Tree Inference: Response Time in a Binary Multinomial Processing Tree, Representation and Uniqueness of Parameters

TL;DR

This paper explores the mathematical properties of Multinomial Processing Trees (MPTs), focusing on response times, parameter representation, and conditions for model simplification, with implications for experimental design and data analysis.

Contribution

It derives necessary and sufficient conditions for response class probabilities in binary MPTs and characterizes parameter transformations, advancing understanding of model identifiability and simplification.

Findings

Conditions for probability modeling in special binary MPT cases

Parameter transformation rules for non-unique parameters

Degrees of freedom formulas for experimental designs

Abstract

A Multinomial Processing Tree (MPT) is a directed tree with a probability associated with each arc.

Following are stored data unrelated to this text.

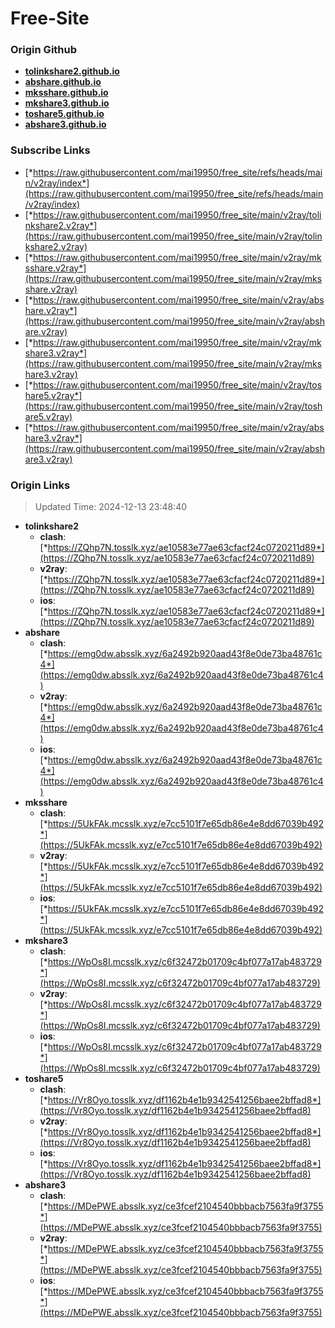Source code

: # Free-Site

### Origin Github

- [**tolinkshare2.github.io**](https://github.com/tolinkshare2/tolinkshare2.github.io)
- [**abshare.github.io**](https://github.com/abshare/abshare.github.io)
- [**mksshare.github.io**](https://github.com/mksshare/mksshare.github.io)
- [**mkshare3.github.io**](https://github.com/mkshare3/mkshare3.github.io)
- [**toshare5.github.io**](https://github.com/toshare5/toshare5.github.io)
- [**abshare3.github.io**](https://github.com/abshare3/abshare3.github.io)

### Subscribe Links

- [*https://raw.githubusercontent.com/mai19950/free_site/refs/heads/main/v2ray/index*](https://raw.githubusercontent.com/mai19950/free_site/refs/heads/main/v2ray/index)
- [*https://raw.githubusercontent.com/mai19950/free_site/main/v2ray/tolinkshare2.v2ray*](https://raw.githubusercontent.com/mai19950/free_site/main/v2ray/tolinkshare2.v2ray)
- [*https://raw.githubusercontent.com/mai19950/free_site/main/v2ray/mksshare.v2ray*](https://raw.githubusercontent.com/mai19950/free_site/main/v2ray/mksshare.v2ray)
- [*https://raw.githubusercontent.com/mai19950/free_site/main/v2ray/abshare.v2ray*](https://raw.githubusercontent.com/mai19950/free_site/main/v2ray/abshare.v2ray)
- [*https://raw.githubusercontent.com/mai19950/free_site/main/v2ray/mkshare3.v2ray*](https://raw.githubusercontent.com/mai19950/free_site/main/v2ray/mkshare3.v2ray)
- [*https://raw.githubusercontent.com/mai19950/free_site/main/v2ray/toshare5.v2ray*](https://raw.githubusercontent.com/mai19950/free_site/main/v2ray/toshare5.v2ray)
- [*https://raw.githubusercontent.com/mai19950/free_site/main/v2ray/abshare3.v2ray*](https://raw.githubusercontent.com/mai19950/free_site/main/v2ray/abshare3.v2ray)

### Origin Links

> Updated Time: 2024-12-13 23:48:40

- **tolinkshare2**
  - **clash**: [*https://ZQhp7N.tosslk.xyz/ae10583e77ae63cfacf24c0720211d89*](https://ZQhp7N.tosslk.xyz/ae10583e77ae63cfacf24c0720211d89)
  - **v2ray**: [*https://ZQhp7N.tosslk.xyz/ae10583e77ae63cfacf24c0720211d89*](https://ZQhp7N.tosslk.xyz/ae10583e77ae63cfacf24c0720211d89)
  - **ios**: [*https://ZQhp7N.tosslk.xyz/ae10583e77ae63cfacf24c0720211d89*](https://ZQhp7N.tosslk.xyz/ae10583e77ae63cfacf24c0720211d89)
- **abshare**
  - **clash**: [*https://emg0dw.absslk.xyz/6a2492b920aad43f8e0de73ba48761c4*](https://emg0dw.absslk.xyz/6a2492b920aad43f8e0de73ba48761c4)
  - **v2ray**: [*https://emg0dw.absslk.xyz/6a2492b920aad43f8e0de73ba48761c4*](https://emg0dw.absslk.xyz/6a2492b920aad43f8e0de73ba48761c4)
  - **ios**: [*https://emg0dw.absslk.xyz/6a2492b920aad43f8e0de73ba48761c4*](https://emg0dw.absslk.xyz/6a2492b920aad43f8e0de73ba48761c4)
- **mksshare**
  - **clash**: [*https://5UkFAk.mcsslk.xyz/e7cc5101f7e65db86e4e8dd67039b492*](https://5UkFAk.mcsslk.xyz/e7cc5101f7e65db86e4e8dd67039b492)
  - **v2ray**: [*https://5UkFAk.mcsslk.xyz/e7cc5101f7e65db86e4e8dd67039b492*](https://5UkFAk.mcsslk.xyz/e7cc5101f7e65db86e4e8dd67039b492)
  - **ios**: [*https://5UkFAk.mcsslk.xyz/e7cc5101f7e65db86e4e8dd67039b492*](https://5UkFAk.mcsslk.xyz/e7cc5101f7e65db86e4e8dd67039b492)
- **mkshare3**
  - **clash**: [*https://WpOs8I.mcsslk.xyz/c6f32472b01709c4bf077a17ab483729*](https://WpOs8I.mcsslk.xyz/c6f32472b01709c4bf077a17ab483729)
  - **v2ray**: [*https://WpOs8I.mcsslk.xyz/c6f32472b01709c4bf077a17ab483729*](https://WpOs8I.mcsslk.xyz/c6f32472b01709c4bf077a17ab483729)
  - **ios**: [*https://WpOs8I.mcsslk.xyz/c6f32472b01709c4bf077a17ab483729*](https://WpOs8I.mcsslk.xyz/c6f32472b01709c4bf077a17ab483729)
- **toshare5**
  - **clash**: [*https://Vr8Oyo.tosslk.xyz/df1162b4e1b9342541256baee2bffad8*](https://Vr8Oyo.tosslk.xyz/df1162b4e1b9342541256baee2bffad8)
  - **v2ray**: [*https://Vr8Oyo.tosslk.xyz/df1162b4e1b9342541256baee2bffad8*](https://Vr8Oyo.tosslk.xyz/df1162b4e1b9342541256baee2bffad8)
  - **ios**: [*https://Vr8Oyo.tosslk.xyz/df1162b4e1b9342541256baee2bffad8*](https://Vr8Oyo.tosslk.xyz/df1162b4e1b9342541256baee2bffad8)
- **abshare3**
  - **clash**: [*https://MDePWE.absslk.xyz/ce3fcef2104540bbbacb7563fa9f3755*](https://MDePWE.absslk.xyz/ce3fcef2104540bbbacb7563fa9f3755)
  - **v2ray**: [*https://MDePWE.absslk.xyz/ce3fcef2104540bbbacb7563fa9f3755*](https://MDePWE.absslk.xyz/ce3fcef2104540bbbacb7563fa9f3755)
  - **ios**: [*https://MDePWE.absslk.xyz/ce3fcef2104540bbbacb7563fa9f3755*](https://MDePWE.absslk.xyz/ce3fcef2104540bbbacb7563fa9f3755)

Here we consider an additional parameter associated with each arc, a measure such as the time required to select the arc. MPTs are often used as models of tasks. Each vertex represents a process and an arc descending from a vertex represents selection of an outcome of the process. A source vertex represents processing that begins when a stimulus is presented and a terminal vertex represents making a response. Responses are partitioned into classes. An experimental factor selectively influences a vertex if changing the level of the factor changes parameter values on arcs descending from that vertex and on no others. Earlier work shows that if each of two experimental factors selectively influences a different vertex in an arbitrary MPT it is equivalent for the factors to one of two relatively simple MPTs. Which of the two applies depends on whether the two selectively influenced vertices are ordered by the factors or not. A special case, the Standard Binary Tree for Ordered Processes, arises if the vertices are so ordered and the factor selectively influencing the first vertex changes parameter values on only two arcs descending from that vertex. Here we derive necessary and sufficient conditions for the probability and measure associated with a particular response class to be accounted for by this special case. Parameter values are not unique and we give admissible transformations for transforming one set of parameter values to another. When an experiment with two factors is conducted, the number of observations and parameters to be estimated depend on the number of levels of each factor; we provide degrees of freedom.